Recent events, bank runs to be specific, are causing increased anxiety for both savers and investors. While I do not know of any clients of Henry Wealth Management who had accounts at Silicon Valley Bank (SVB) or Signature Bank New York, the fear of "what if this happens at my bank," can elevate apprehensiveness.
Here's a fact - even the healthiest banks do not keep enough cash on hand to repay customers, should they ALL demand ALL of their deposits IMMEDIATELY. Bank runs are insidious because they can become self-fulfilling. Fueled by fear, people line up to request withdrawals and as word gets out, fear can quickly turn to full-blown panic, creating a rush...so that a given bank cannot meet its customers instant demands.
When a bank does fail, depositors are made whole by the FDIC (Federal Deposit Insurance Corporation) fund. Traditionally, this insurance covers accounts up to $250,000, per depositor ($500,000 for joint account holders), per bank. Yet a "systemic risk exception" allows FDIC to use the Deposit Insurance Fund to ensure that even depositors above those limits won't lose. In fact, uninsured depositors have been paid out in full in every bank failure going back decades, with the lone exception of IndyMac in 2008: Federal regulators seize crippled IndyMac Bank, Los Angeles Times, July 12, 2008
On Sunday, March 12, 2023, Federal regulators announced that all customers of both SVB and Signature would indeed have access to their money. The next day in Britain, it was also announced that the largest bank in Europe, HSBC, was taking over the British arm of SVB: HSBC Buys U.K. Arm of Silicon Valley Bank. Global Regulators Are Pitching In, Barron’s, March 13, 2023.These prompt actions should allay fears.

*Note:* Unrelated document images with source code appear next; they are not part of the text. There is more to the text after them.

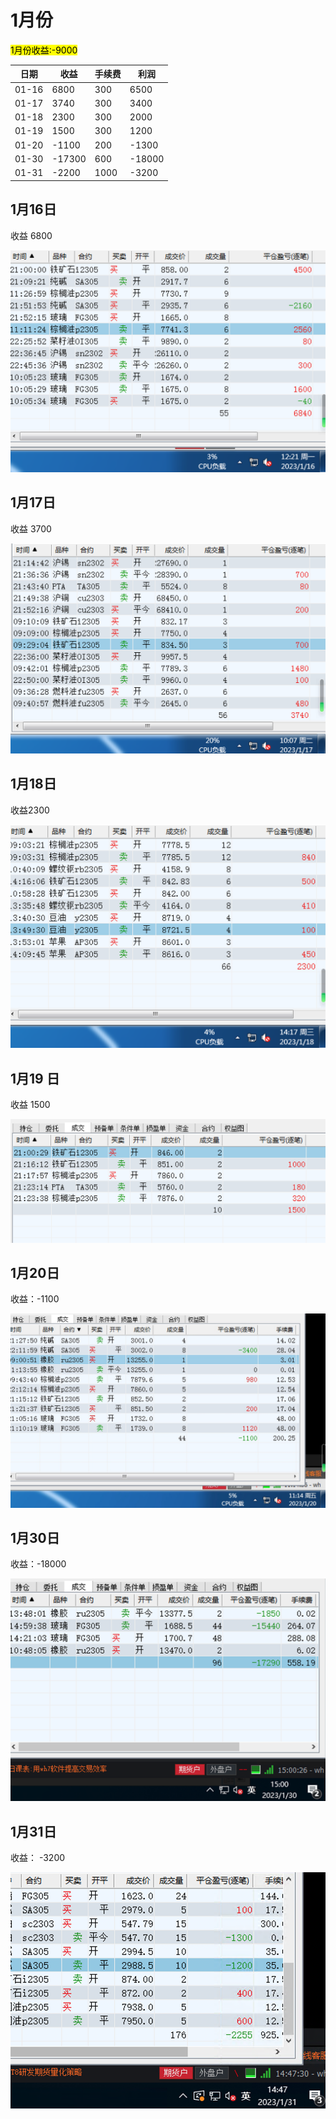 # 1月份

<mark>1月份收益:-9000</mark>

| 日期  | 收益   | 手续费 | 利润   |
| ----- | ------ | ------ | ------ |
| 01-16 | 6800   | 300    | 6500   |
| 01-17 | 3740   | 300    | 3400   |
| 01-18 | 2300   | 300    | 2000   |
| 01-19 | 1500   | 300    | 1200   |
| 01-20 | -1100  | 200    | -1300  |
| 01-30 | -17300 | 600    | -18000 |
| 01-31 | -2200  | 1000   | -3200  |



## 1月16日

收益 6800

![20230116](../../images/202301/20230116.png)



## 1月17日

收益 3700

![20230117](../../images/202301/20230117.png)



## 1月18日

收益2300

![20230118](../../images/202301/20230118.png)

## 1月19 日

收益 1500

![20230119](../../images/202301/20230119.png)

## 1月20日

收益：-1100

![20230120](../../images/202301/20230120.jpeg)



## 1月30日

收益：-18000

![20230130](../../images/202301/20230130.png)



## 1月31日

收益： -3200

![20230131](../../images/202301/20230131.png)

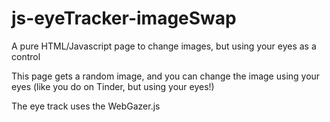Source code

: # js-eyeTracker-imageSwap
A pure HTML/Javascript page to change images, but using your eyes as a control

This page gets a random image, and you can change the image using your eyes (like you do on Tinder, but using your eyes!)

The eye track uses the WebGazer.js
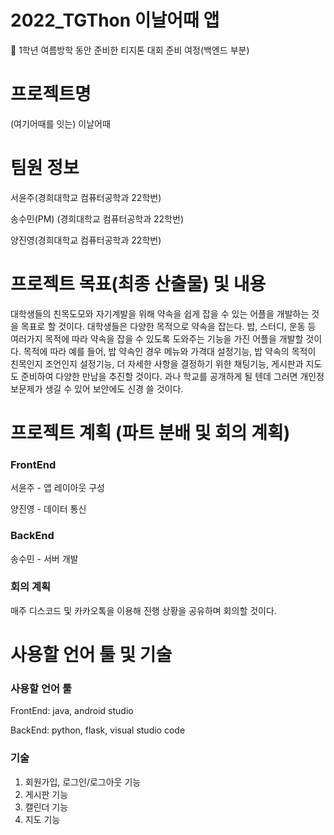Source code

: # 2022_TGThon 이날어때 앱

<aside>
📌 1학년 여름방학 동안 준비한 티지톤 대회 준비 여정(백엔드 부분)

</aside>


# 프로젝트명


(여기어때를 잇는) 이날어때

# 팀원 정보


서윤주(경희대학교 컴퓨터공학과 22학번)

송수민(PM) (경희대학교 컴퓨터공학과 22학번)

양진영(경희대학교 컴퓨터공학과 22학번)

# **프로젝트 목표(최종 산출물) 및 내용**


 대학생들의 친목도모와 자기계발을 위해 약속을 쉽게 잡을 수 있는 어플을 개발하는 것을 목표로 할 것이다.
 대학생들은 다양한 목적으로 약속을 잡는다. 밥, 스터디, 운동 등 여러가지 목적에 따라 약속을 잡을 수 있도록 도와주는 기능을 가진 어플을 개발할 것이다.
 목적에 따라 예를 들어, 밥 약속인 경우 메뉴와 가격대 설정기능, 밥 약속의 목적이 친목인지 조언인지 설정기능, 더 자세한 사항을 결정하기 위한 채팅기능, 게시판과 지도도 준비하여 다양한 만남을 추진할 것이다. 과나 학교를 공개하게 될 텐데 그러면 개인정보문제가 생길 수 있어 보안에도 신경 쓸 것이다.

# **프로젝트 계획 (파트 분배 및 회의 계획)**


### FrontEnd

서윤주 - 앱 레이아웃 구성

양진영 - 데이터 통신

### BackEnd

송수민 - 서버 개발

### 회의 계획

매주 디스코드 및 카카오톡을 이용해 진행 상황을 공유하며 회의할 것이다.

# 사용할 언어 툴 및 기술


### 사용할 언어 툴

FrontEnd: java, android studio

BackEnd: python, flask, visual studio code

### 기술

1. 회원가입, 로그인/로그아웃 기능
2. 게시판 기능
3. 캘린더 기능
4. 지도 기능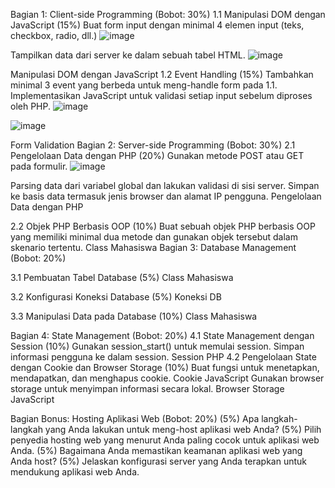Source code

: Bagian 1: Client-side Programming (Bobot: 30%)
1.1 Manipulasi DOM dengan JavaScript (15%)
Buat form input dengan minimal 4 elemen input (teks, checkbox, radio, dll.)
![image](https://github.com/user-attachments/assets/3b6ee7d4-8d42-45c2-9d46-1e2612de2970)

Tampilkan data dari server ke dalam sebuah tabel HTML.
![image](https://github.com/user-attachments/assets/dc32b81f-963e-4edb-89fa-42f498170043)

Manipulasi DOM dengan JavaScript
1.2 Event Handling (15%)
Tambahkan minimal 3 event yang berbeda untuk meng-handle form pada 1.1.
Implementasikan JavaScript untuk validasi setiap input sebelum diproses oleh PHP.
![image](https://github.com/user-attachments/assets/47da5943-389d-4194-bb42-e1726323dbe0)

![image](https://github.com/user-attachments/assets/3694736b-bd61-42e9-a643-5c03ceaa30dc)


Form Validation
Bagian 2: Server-side Programming (Bobot: 30%)
2.1 Pengelolaan Data dengan PHP (20%)
Gunakan metode POST atau GET pada formulir.
![image](https://github.com/user-attachments/assets/a0546560-ab29-47a7-9cea-3e6c494e5eab)

Parsing data dari variabel global dan lakukan validasi di sisi server.
Simpan ke basis data termasuk jenis browser dan alamat IP pengguna.
Pengelolaan Data dengan PHP

2.2 Objek PHP Berbasis OOP (10%)
Buat sebuah objek PHP berbasis OOP yang memiliki minimal dua metode dan gunakan objek tersebut dalam skenario tertentu.
Class Mahasiswa
Bagian 3: Database Management (Bobot: 20%)

3.1 Pembuatan Tabel Database (5%)
Class Mahasiswa

3.2 Konfigurasi Koneksi Database (5%)
Koneksi DB

3.3 Manipulasi Data pada Database (10%)
Class Mahasiswa

Bagian 4: State Management (Bobot: 20%)
4.1 State Management dengan Session (10%)
Gunakan session_start() untuk memulai session.
Simpan informasi pengguna ke dalam session.
Session PHP
4.2 Pengelolaan State dengan Cookie dan Browser Storage (10%)
Buat fungsi untuk menetapkan, mendapatkan, dan menghapus cookie.
Cookie JavaScript
Gunakan browser storage untuk menyimpan informasi secara lokal.
Browser Storage JavaScript

Bagian Bonus: Hosting Aplikasi Web (Bobot: 20%)
(5%) Apa langkah-langkah yang Anda lakukan untuk meng-host aplikasi web Anda?
(5%) Pilih penyedia hosting web yang menurut Anda paling cocok untuk aplikasi web Anda.
(5%) Bagaimana Anda memastikan keamanan aplikasi web yang Anda host?
(5%) Jelaskan konfigurasi server yang Anda terapkan untuk mendukung aplikasi web Anda.
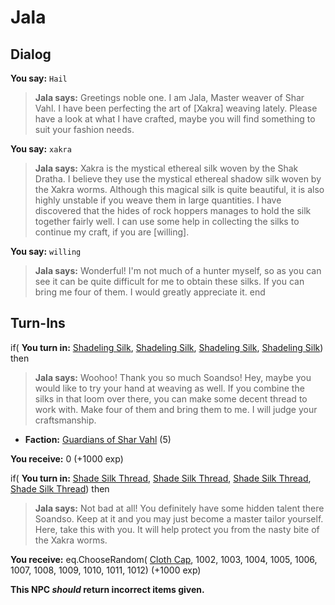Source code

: # Jala
## Dialog

**You say:** `Hail`



>**Jala says:** Greetings noble one. I am Jala, Master weaver of Shar Vahl. I have been perfecting the art of [Xakra] weaving lately. Please have a look at what I have crafted, maybe you will find something to suit your fashion needs.

**You say:** `xakra`



>**Jala says:** Xakra is the mystical ethereal silk woven by the Shak Dratha. I believe they use the mystical ethereal shadow silk woven by the Xakra worms. Although this magical silk is quite beautiful, it is also highly unstable if you weave them in large quantities. I have discovered that the hides of rock hoppers manages to hold the silk together fairly well. I can use some help in collecting the silks to continue my craft, if you are [willing].

**You say:** `willing`



>**Jala says:** Wonderful! I'm not much of a hunter myself, so as you can see it can be quite difficult for me to obtain these silks. If you can bring me four of them. I would greatly appreciate it.
end
## Turn-Ins



if( **You turn in:** [Shadeling Silk](/item/2789), [Shadeling Silk](/item/2789), [Shadeling Silk](/item/2789), [Shadeling Silk](/item/2789)) then


>**Jala says:** Woohoo! Thank you so much Soandso! Hey, maybe you would like to try your hand at weaving as well. If you combine the silks in that loom over there, you can make some decent thread to work with. Make four of them and bring them to me. I will judge your craftsmanship.


* __Faction:__ [Guardians of Shar Vahl](/faction/1513) (5)


 **You receive:** 0 (+1000 exp)

if( **You turn in:** [Shade Silk Thread](/item/2791), [Shade Silk Thread](/item/2791), [Shade Silk Thread](/item/2791), [Shade Silk Thread](/item/2791)) then


>**Jala says:** Not bad at all! You definitely have some hidden talent there Soandso. Keep at it and you may just become a master tailor yourself. Here, take this with you. It will help protect you from the nasty bite of the Xakra worms.


 **You receive:** eq.ChooseRandom( [Cloth Cap](/item/1001), 1002, 1003, 1004, 1005, 1006, 1007, 1008, 1009, 1010, 1011, 1012) (+1000 exp)

**This NPC *should* return incorrect items given.**





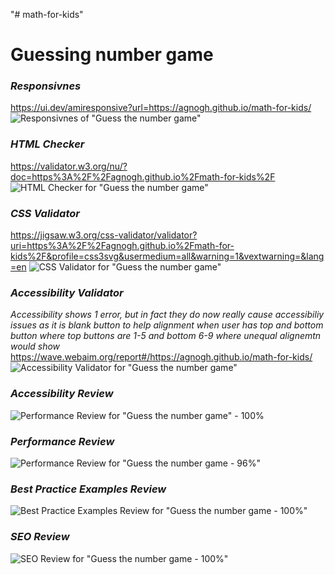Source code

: "# math-for-kids" 

# Guessing number game




### *Responsivnes* 

https://ui.dev/amiresponsive?url=https://agnogh.github.io/math-for-kids/
![Responsivnes of "Guess the number game"](../math-for-kids/assests/images/Responsivnes.jpg)

### *HTML Checker*

https://validator.w3.org/nu/?doc=https%3A%2F%2Fagnogh.github.io%2Fmath-for-kids%2F
![HTML Checker for "Guess the number game"](../math-for-kids/assests/images/HTML%20Checker.jpg)

### *CSS Validator*

https://jigsaw.w3.org/css-validator/validator?uri=https%3A%2F%2Fagnogh.github.io%2Fmath-for-kids%2F&profile=css3svg&usermedium=all&warning=1&vextwarning=&lang=en
![CSS Validator for "Guess the number game"](../math-for-kids/assests/images/CSS%20Checker.jpg)

### *Accessibility Validator*

*Accessibility shows 1 error, but in fact they do now really cause accessibiliy issues as it is blank button to help alignment when user has top and bottom button where top buttons are 1-5 and bottom 6-9 where unequal alignemtn would show*
https://wave.webaim.org/report#/https://agnogh.github.io/math-for-kids/
![Accessibility Validator for "Guess the number game"](../math-for-kids/assests/images/Accessibility%20Validator%20-1-.jpg)

### *Accessibility Review*
![Performance Review for "Guess the number game" - 100%](../math-for-kids/assests/images/Accessibility%20performance.jpg)

### *Performance Review*
![Performance Review for "Guess the number game - 96%"](../math-for-kids/assests/images/Performance%20review.jpg)

### *Best Practice Examples Review*
![Best Practice Examples Review for "Guess the number game - 100%"](../math-for-kids/assests/images/Best%20Practice%20examples%20review.jpg)

### *SEO Review*
![SEO Review for "Guess the number game - 100%"](../math-for-kids/assests/images/SEO%20review.jpg)
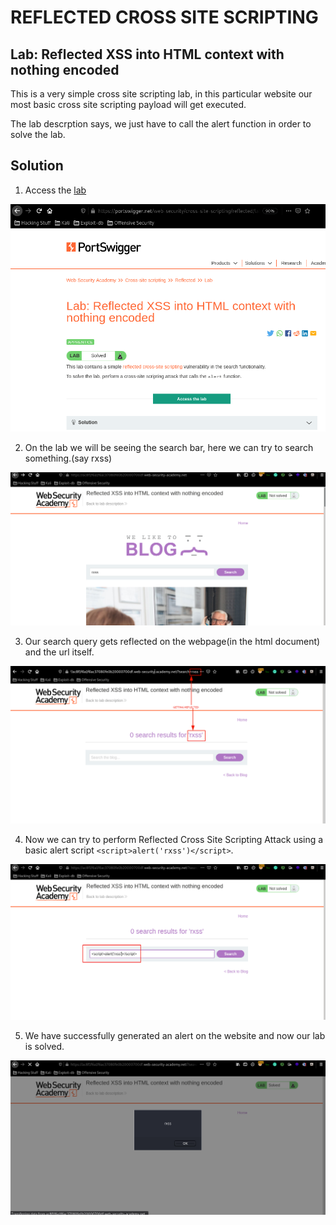 # REFLECTED CROSS SITE SCRIPTING

## Lab: Reflected XSS into HTML context with nothing encoded

This is a very simple cross site scripting lab, in this particular website our most basic cross site scripting payload will get executed.

The lab descrption says, we just have to call the alert function in order to solve the lab.

## Solution

1. Access the [lab](https://portswigger.net/web-security/cross-site-scripting/reflected/lab-html-context-nothing-encoded)

![alt-text](https://github.com/sahildari/portswigger_web_academy/blob/main/src/01_basic_rxss_lab.png?raw=true)

2. On the lab we will be seeing the search bar, here we can try to search something.(say rxss)

![alt-text](https://github.com/sahildari/portswigger_web_academy/blob/main/src/01_basic_rxss_search.png?raw=true)

3. Our search query gets reflected on the webpage(in the html document) and the url itself.

![alt-text](https://github.com/sahildari/portswigger_web_academy/blob/main/src/01_basic_rxss_reflection.png?raw=true)

4. Now we can try to perform Reflected Cross Site Scripting Attack using a basic alert script `<script>alert('rxss')</script>`.

![alt-text](https://github.com/sahildari/portswigger_web_academy/blob/main/src/01_basic_rxss_alert_script.png?raw=true)

5. We have successfully generated an alert on the website and now our lab is solved.

![alt-text](https://github.com/sahildari/portswigger_web_academy/blob/main/src/01_basic_rxss_lab_solved.png?raw=true)
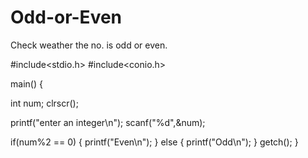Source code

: # Odd-or-Even
Check weather the no. is odd or even. 

#include<stdio.h>
#include<conio.h>

main()
{

int num;
clrscr();

printf("enter an integer\n");
scanf("%d",&num);

if(num%2 == 0)
{
printf("Even\n");
}
else
{
printf("Odd\n");
}
getch();
}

So while depositors will be made whole, stock and bondholders of banks, or of any failing business for that matter, remain exposed. These are the risks of investing and why we believe in, preach and practice broad-based diversification within our clients' portfolios.
These types of events can also cause markets to become more volatile that usual. Yet as we also preach, long-term investors should not panic or lose sight of their goals. An extreme example of volatility was the already referenced global financial crisis of 2008, when the S&P 500 lost nearly half its value! Yet it fully recovered within two years and then went on a historic decade-long run. During the downturn, investors who sold were harmed, while those who held on were ultimately rewarded.
Our mantra in good times and bad remains, "build a portfolio that you can live with, then live with it." As always, we are here to offer guidance, answer questions, and calm fears, and we certainly hope this Blog helps in that regard.